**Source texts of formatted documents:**
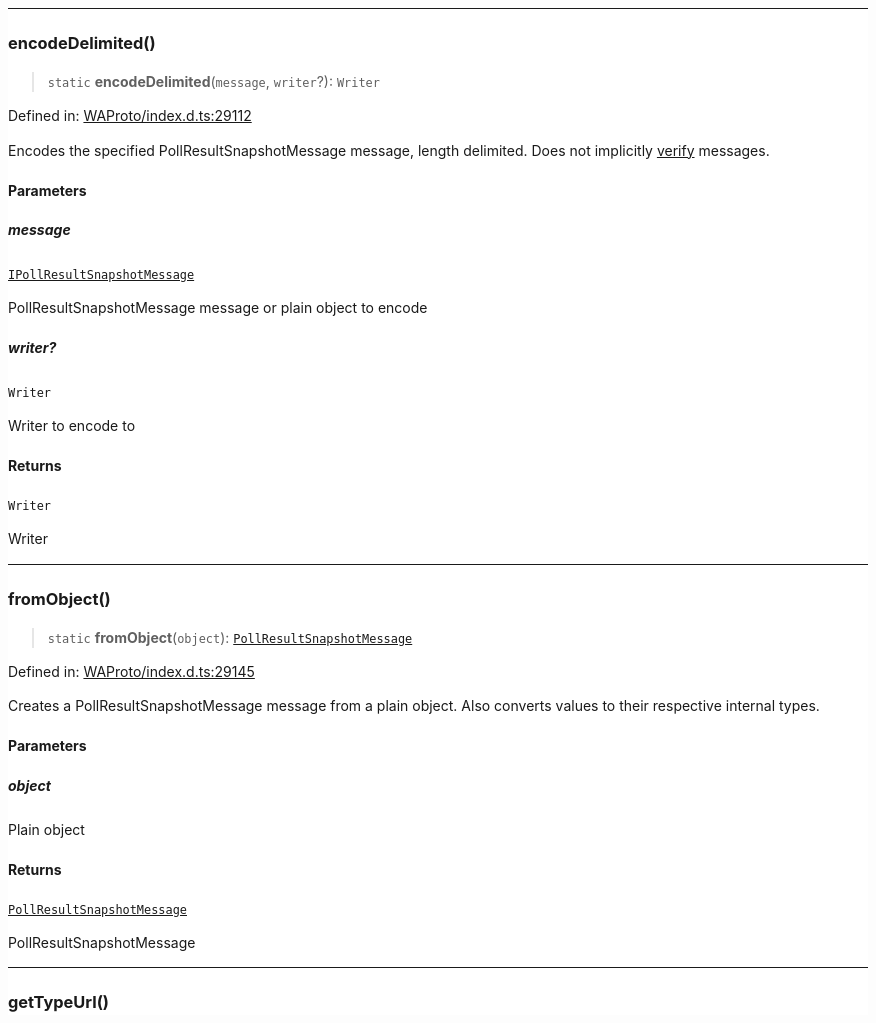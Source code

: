 ***

### encodeDelimited()

> `static` **encodeDelimited**(`message`, `writer`?): `Writer`

Defined in: [WAProto/index.d.ts:29112](https://github.com/Fokusdotid/Baileys/blob/acae94a55f1d32612d8d312d52b001d93f2ac5e2/WAProto/index.d.ts#L29112)

Encodes the specified PollResultSnapshotMessage message, length delimited. Does not implicitly [verify](PollResultSnapshotMessage.md#verify) messages.

#### Parameters

##### message

[`IPollResultSnapshotMessage`](../interfaces/IPollResultSnapshotMessage.md)

PollResultSnapshotMessage message or plain object to encode

##### writer?

`Writer`

Writer to encode to

#### Returns

`Writer`

Writer

***

### fromObject()

> `static` **fromObject**(`object`): [`PollResultSnapshotMessage`](PollResultSnapshotMessage.md)

Defined in: [WAProto/index.d.ts:29145](https://github.com/Fokusdotid/Baileys/blob/acae94a55f1d32612d8d312d52b001d93f2ac5e2/WAProto/index.d.ts#L29145)

Creates a PollResultSnapshotMessage message from a plain object. Also converts values to their respective internal types.

#### Parameters

##### object

Plain object

#### Returns

[`PollResultSnapshotMessage`](PollResultSnapshotMessage.md)

PollResultSnapshotMessage

***

### getTypeUrl()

**Aim of the exercise:** Pull every line containing "encodeDelimited" out of the records.

**Completed exercise:**
### encodeDelimited()
> `static` **encodeDelimited**(`message`, `writer`?): `Writer`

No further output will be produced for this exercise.